Centro di accoglienza “Matteo Ricci”

Foto: Lucrezia Lo Bianco

Il centro Matteo Ricci, inaugurato a febbraio 2019 alla presenza del Presidente della Repubblica, accoglie donne, sole o con bambini, titolari di protezione internazionale in convenzione con il progetto SAI.
Il centro, adiacente alla mensa del Centro Astalli, nasce nei locali messi a disposizione dalla Provincia Euro-Mediterranea della Compagnia di Gesù, è stato avviato grazie anche al contributo della Sezione Migranti e Rifugiati e dell’Elemosineria Apostolica della Santa Sede

Per gestire al meglio la situazione causata dalla pandemia, gli operatori del centro hanno organizzato incontri con medici, personale sanitario e mediatori culturali per far comprendere cosa stesse accadendo e avere informazioni corrette e chiare. Durante il lockdown sono state realizzate attività di animazione e al contempo si è cercato di non
interrompere la didattica: i corsi di italiano dello Spazio Inclusione sono proseguiti online, così come altri corsi di formazione. In tal modo molte beneficiarie hanno potuto continuare il loro percorso verso l’autonomia, mentre purtroppo altri progetti individuali hanno subito una battuta di arresto: sono stati interrotti, infatti, i tirocini attivati in ambito alberghiero e nella ristorazione.

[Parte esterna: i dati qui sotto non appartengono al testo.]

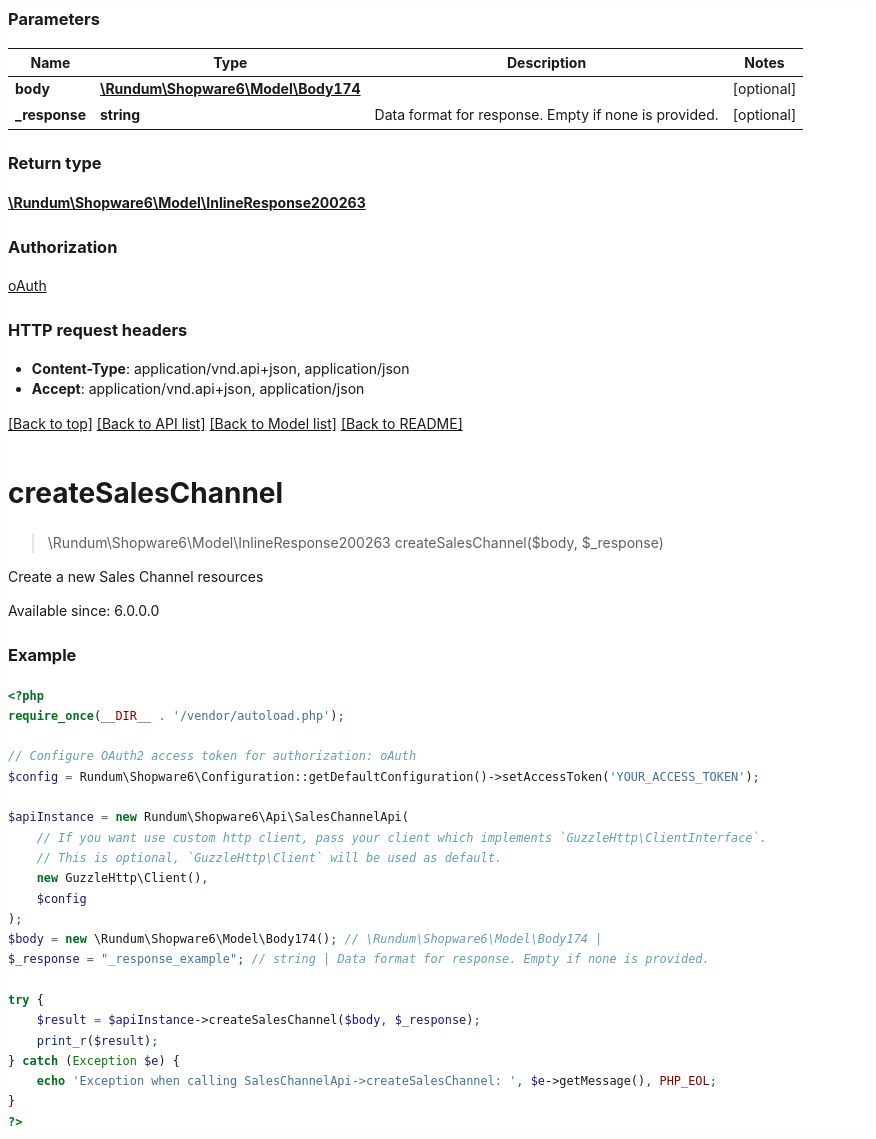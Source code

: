 ### Parameters

Name | Type | Description  | Notes
------------- | ------------- | ------------- | -------------
 **body** | [**\Rundum\Shopware6\Model\Body174**](../Model/Body174.md)|  | [optional]
 **_response** | **string**| Data format for response. Empty if none is provided. | [optional]

### Return type

[**\Rundum\Shopware6\Model\InlineResponse200263**](../Model/InlineResponse200263.md)

### Authorization

[oAuth](../../README.md#oAuth)

### HTTP request headers

 - **Content-Type**: application/vnd.api+json, application/json
 - **Accept**: application/vnd.api+json, application/json

[[Back to top]](#) [[Back to API list]](../../README.md#documentation-for-api-endpoints) [[Back to Model list]](../../README.md#documentation-for-models) [[Back to README]](../../README.md)

# **createSalesChannel**
> \Rundum\Shopware6\Model\InlineResponse200263 createSalesChannel($body, $_response)

Create a new Sales Channel resources

Available since: 6.0.0.0

### Example
```php
<?php
require_once(__DIR__ . '/vendor/autoload.php');

// Configure OAuth2 access token for authorization: oAuth
$config = Rundum\Shopware6\Configuration::getDefaultConfiguration()->setAccessToken('YOUR_ACCESS_TOKEN');

$apiInstance = new Rundum\Shopware6\Api\SalesChannelApi(
    // If you want use custom http client, pass your client which implements `GuzzleHttp\ClientInterface`.
    // This is optional, `GuzzleHttp\Client` will be used as default.
    new GuzzleHttp\Client(),
    $config
);
$body = new \Rundum\Shopware6\Model\Body174(); // \Rundum\Shopware6\Model\Body174 | 
$_response = "_response_example"; // string | Data format for response. Empty if none is provided.

try {
    $result = $apiInstance->createSalesChannel($body, $_response);
    print_r($result);
} catch (Exception $e) {
    echo 'Exception when calling SalesChannelApi->createSalesChannel: ', $e->getMessage(), PHP_EOL;
}
?>
```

Anche per i minori presenti nella struttura è stato un periodo di grande difficoltà, affrontato in alcuni casi con il supporto di terapeuti. Ad eccezione di una bambina iscritta alla scuola dell’infanzia, per gli altri la didattica è proseguita a distanza, grazie ai supporti tecnologici predisposti dal centro e all’aiuto quotidiano degli operatori e dei volontari.

Al termine del periodo di isolamento sono riprese molte attività e le donne del centro hanno saputo adeguarsi presto alle nuove esigenze del mercato del lavoro. Per altre è stato necessario ripensare l’intero progetto di integrazione ma oggi molte di loro sono pronte a compiere l’ultimo passo verso la piena autonomia.

Dati statistici

Nel corso dell’anno la composizione del centro non è mutata particolarmente, sia perché quasi tutte le ospiti erano entrate alla fine del 2019 (il centro è attivo da settembre scorso), sia perché i tempi di accoglienza sono stati prolungati a causa del Covid.